The goal of the Commission’s study will be to assess the likely short- and long-run effects of market entry by authorized generics on generic drug competition. Among other things, the study will examine actual wholesale prices (including rebates, discounts, etc.) for brand-name and generic drugs, both with and without competition from authorized generics; business reasons that support authorized generic entry; factors relevant to the decisions of generic firms about whether and under what circumstances to seek entry prior to patent expiration; and licensing agreements with authorized generics. The data collected will enable the FTC to advance the understanding of the effects of generic entry on prescription drug prices – in particular, the role of the 180-day exclusivity period in generic competition prior to patent expiration – beyond what is available in the economic literature today.
During the public comment period, the Commission is seeking information on, among other things: 1) whether the proposed information collection is needed for the proper performance of the agency’s functions and whether what is collected will have practical utility; 2) the accuracy of the FTC’s estimate of the burden of the information collection; 3) ways to limit the number of companies included in the study without undermining the validity and reliability of the study results; 4) ways to enhance the quality, utility, and clarity of the information to be collected; and 5) ways to minimize the burden of collecting the information on companies asked to respond.

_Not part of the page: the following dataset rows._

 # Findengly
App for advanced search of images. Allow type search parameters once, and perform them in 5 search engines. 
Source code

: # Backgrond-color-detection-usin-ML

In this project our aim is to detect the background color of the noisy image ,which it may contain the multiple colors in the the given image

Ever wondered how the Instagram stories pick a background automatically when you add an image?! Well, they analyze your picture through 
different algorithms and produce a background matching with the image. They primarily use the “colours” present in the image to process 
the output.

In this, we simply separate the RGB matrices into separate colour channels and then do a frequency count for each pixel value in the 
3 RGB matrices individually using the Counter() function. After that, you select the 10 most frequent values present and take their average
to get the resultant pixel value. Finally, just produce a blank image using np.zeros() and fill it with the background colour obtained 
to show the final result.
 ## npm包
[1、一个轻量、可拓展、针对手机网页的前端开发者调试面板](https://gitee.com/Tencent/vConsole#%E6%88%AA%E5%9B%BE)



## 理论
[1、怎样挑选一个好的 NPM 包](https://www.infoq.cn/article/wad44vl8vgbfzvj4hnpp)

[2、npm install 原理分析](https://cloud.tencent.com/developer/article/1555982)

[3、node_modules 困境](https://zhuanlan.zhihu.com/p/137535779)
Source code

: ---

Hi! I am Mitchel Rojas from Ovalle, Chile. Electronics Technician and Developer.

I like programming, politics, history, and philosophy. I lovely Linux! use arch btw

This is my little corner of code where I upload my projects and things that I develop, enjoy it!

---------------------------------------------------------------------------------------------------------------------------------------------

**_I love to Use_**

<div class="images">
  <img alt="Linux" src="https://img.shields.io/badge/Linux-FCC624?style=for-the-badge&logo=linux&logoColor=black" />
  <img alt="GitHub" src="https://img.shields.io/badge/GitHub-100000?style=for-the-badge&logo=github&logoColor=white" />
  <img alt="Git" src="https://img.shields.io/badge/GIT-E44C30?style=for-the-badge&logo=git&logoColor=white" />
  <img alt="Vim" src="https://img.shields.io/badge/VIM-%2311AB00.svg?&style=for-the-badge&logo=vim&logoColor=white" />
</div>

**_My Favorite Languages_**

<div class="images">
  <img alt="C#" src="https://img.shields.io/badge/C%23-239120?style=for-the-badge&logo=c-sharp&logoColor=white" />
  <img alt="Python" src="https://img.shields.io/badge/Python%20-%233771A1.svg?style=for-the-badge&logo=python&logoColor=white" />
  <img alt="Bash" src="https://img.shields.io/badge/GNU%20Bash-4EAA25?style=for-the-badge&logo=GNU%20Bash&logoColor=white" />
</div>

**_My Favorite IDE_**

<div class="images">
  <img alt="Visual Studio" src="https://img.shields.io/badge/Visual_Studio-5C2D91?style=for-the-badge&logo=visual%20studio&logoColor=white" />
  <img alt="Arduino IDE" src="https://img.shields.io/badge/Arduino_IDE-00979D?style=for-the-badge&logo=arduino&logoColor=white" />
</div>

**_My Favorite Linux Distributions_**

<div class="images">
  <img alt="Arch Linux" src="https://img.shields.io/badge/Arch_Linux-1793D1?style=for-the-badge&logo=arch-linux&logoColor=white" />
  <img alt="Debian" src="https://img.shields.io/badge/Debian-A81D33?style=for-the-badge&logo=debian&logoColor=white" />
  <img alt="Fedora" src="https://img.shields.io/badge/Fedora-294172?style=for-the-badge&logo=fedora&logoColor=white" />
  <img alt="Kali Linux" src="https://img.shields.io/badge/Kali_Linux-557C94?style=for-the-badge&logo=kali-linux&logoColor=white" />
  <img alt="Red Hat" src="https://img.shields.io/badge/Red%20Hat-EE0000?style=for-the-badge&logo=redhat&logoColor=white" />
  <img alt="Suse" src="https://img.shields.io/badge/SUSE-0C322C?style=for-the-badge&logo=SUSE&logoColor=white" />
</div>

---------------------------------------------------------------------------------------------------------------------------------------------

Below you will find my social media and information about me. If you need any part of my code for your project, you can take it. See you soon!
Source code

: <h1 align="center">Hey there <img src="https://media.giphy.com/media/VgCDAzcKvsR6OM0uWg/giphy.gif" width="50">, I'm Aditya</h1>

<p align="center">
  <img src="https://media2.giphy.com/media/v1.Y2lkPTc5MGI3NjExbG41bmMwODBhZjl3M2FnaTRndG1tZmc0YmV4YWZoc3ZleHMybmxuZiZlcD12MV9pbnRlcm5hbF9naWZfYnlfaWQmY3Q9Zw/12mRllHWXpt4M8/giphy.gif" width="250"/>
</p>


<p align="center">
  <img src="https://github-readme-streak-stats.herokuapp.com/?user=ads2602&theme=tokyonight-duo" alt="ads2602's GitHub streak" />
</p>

The Commission will use the public comments to refine the study and to seek approval from the Office of Management and Budget (“OMB”) under the Paperwork Reduction Act to issue the information collection orders. With OMB approval, the Commission will likely issue the orders later this year, and prepare a final report in 2007.
The Commission vote authorizing the resolution directing the use of compulsory process and the publication of the Federal Register notice announcing the study was 4-0, with Commissioner Pamela Jones Harbour recused. Copies of the notice can be found on the FTC’s Web site as a link to this press release.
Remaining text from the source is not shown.